Take the records below and set down exactly the lines from the one with "resulting locally ringed" to the one with "Roadmap towards Sustainable", ends included; do not copy the pictures.
--- Data extracts ---
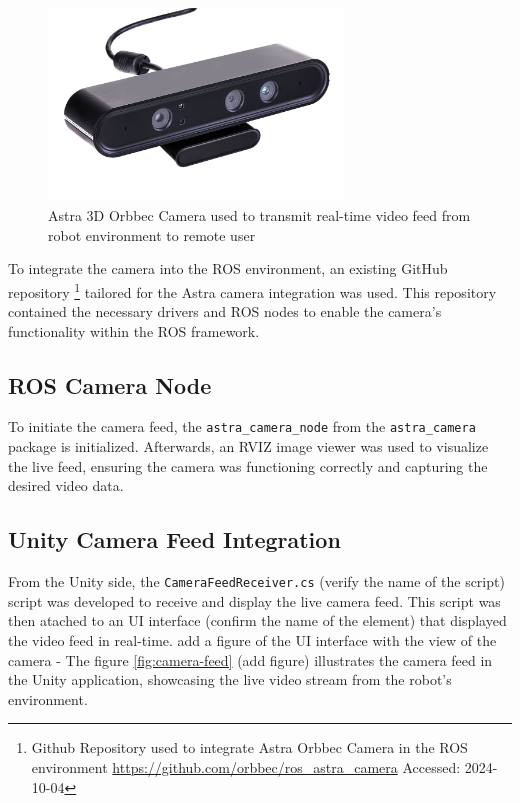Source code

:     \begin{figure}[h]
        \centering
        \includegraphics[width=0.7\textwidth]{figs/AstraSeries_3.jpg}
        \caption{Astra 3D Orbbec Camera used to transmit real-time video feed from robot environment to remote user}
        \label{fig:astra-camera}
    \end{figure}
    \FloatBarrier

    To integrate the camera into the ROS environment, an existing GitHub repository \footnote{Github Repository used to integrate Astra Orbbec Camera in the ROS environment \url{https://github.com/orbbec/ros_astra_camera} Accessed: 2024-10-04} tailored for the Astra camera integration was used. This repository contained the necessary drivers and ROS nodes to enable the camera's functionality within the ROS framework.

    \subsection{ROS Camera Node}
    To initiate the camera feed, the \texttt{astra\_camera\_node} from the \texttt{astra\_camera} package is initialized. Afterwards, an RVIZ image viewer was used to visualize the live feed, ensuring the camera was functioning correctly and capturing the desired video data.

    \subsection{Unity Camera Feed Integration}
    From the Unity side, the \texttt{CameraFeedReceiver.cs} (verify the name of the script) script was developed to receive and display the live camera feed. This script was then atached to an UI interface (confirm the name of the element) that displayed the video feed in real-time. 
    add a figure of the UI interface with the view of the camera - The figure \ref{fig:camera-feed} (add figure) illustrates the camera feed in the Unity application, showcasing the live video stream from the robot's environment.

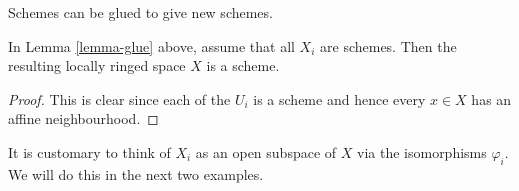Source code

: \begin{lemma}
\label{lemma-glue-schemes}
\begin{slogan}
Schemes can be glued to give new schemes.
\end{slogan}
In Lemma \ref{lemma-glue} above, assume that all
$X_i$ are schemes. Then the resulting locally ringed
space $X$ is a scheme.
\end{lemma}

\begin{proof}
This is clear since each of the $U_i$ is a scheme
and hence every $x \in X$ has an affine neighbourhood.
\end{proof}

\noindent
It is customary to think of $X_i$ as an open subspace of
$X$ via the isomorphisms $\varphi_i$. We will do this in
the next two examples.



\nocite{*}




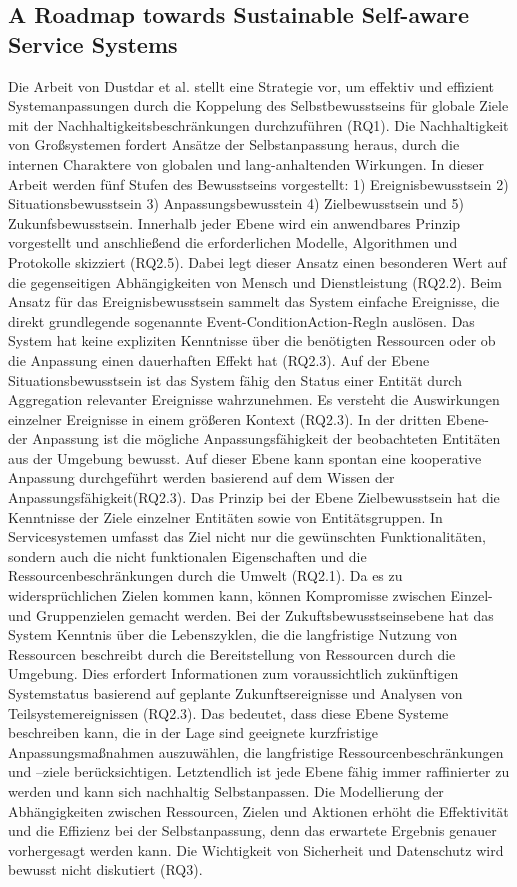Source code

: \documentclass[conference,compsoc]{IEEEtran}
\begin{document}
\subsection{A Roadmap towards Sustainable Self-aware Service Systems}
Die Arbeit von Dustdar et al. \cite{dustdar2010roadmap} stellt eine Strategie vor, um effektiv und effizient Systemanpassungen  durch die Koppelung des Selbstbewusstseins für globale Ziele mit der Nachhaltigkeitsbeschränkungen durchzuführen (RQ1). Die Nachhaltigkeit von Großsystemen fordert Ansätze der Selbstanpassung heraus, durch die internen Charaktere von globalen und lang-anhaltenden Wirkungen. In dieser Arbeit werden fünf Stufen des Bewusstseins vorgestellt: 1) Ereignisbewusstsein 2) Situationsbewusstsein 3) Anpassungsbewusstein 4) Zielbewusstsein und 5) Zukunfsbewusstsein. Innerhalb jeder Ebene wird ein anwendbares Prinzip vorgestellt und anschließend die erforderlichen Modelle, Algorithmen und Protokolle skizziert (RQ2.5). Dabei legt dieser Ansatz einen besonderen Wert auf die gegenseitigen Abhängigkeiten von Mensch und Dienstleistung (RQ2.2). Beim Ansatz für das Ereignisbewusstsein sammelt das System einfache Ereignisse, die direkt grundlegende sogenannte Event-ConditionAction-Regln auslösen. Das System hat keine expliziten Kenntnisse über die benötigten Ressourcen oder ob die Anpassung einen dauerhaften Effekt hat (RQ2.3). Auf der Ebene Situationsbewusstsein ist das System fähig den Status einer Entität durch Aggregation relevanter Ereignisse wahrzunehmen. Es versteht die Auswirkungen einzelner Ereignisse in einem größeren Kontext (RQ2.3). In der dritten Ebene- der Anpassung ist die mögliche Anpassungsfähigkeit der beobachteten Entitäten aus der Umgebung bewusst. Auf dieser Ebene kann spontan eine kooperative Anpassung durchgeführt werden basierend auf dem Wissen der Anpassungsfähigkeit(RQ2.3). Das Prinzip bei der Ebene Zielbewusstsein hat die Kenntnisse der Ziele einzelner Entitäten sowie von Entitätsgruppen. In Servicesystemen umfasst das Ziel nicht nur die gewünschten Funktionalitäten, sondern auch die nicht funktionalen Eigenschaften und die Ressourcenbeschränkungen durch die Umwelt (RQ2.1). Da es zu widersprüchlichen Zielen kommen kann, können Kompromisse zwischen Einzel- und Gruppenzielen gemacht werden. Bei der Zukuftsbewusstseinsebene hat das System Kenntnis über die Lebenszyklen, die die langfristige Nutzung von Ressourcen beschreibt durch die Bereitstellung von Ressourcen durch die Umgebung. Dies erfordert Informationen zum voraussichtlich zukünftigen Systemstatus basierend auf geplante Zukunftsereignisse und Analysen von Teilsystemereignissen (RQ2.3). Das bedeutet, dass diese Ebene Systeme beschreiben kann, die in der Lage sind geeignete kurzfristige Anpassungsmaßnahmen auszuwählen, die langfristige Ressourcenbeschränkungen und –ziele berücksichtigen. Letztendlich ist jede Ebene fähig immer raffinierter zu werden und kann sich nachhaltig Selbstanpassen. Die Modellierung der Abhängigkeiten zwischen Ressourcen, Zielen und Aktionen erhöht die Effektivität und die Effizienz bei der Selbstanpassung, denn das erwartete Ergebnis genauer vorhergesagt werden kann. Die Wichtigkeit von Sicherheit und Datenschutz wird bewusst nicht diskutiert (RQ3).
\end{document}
---
= Solution below =
$X_i$ are schemes. Then the resulting locally ringed
space $X$ is a scheme.
\end{lemma}

\begin{proof}
This is clear since each of the $U_i$ is a scheme
and hence every $x \in X$ has an affine neighbourhood.
\end{proof}

\noindent
It is customary to think of $X_i$ as an open subspace of
$X$ via the isomorphisms $\varphi_i$. We will do this in
the next two examples.



\nocite{*}




Source code

: \documentclass[conference,compsoc]{IEEEtran}
\begin{document}
\subsection{A Roadmap towards Sustainable Self-aware Service Systems}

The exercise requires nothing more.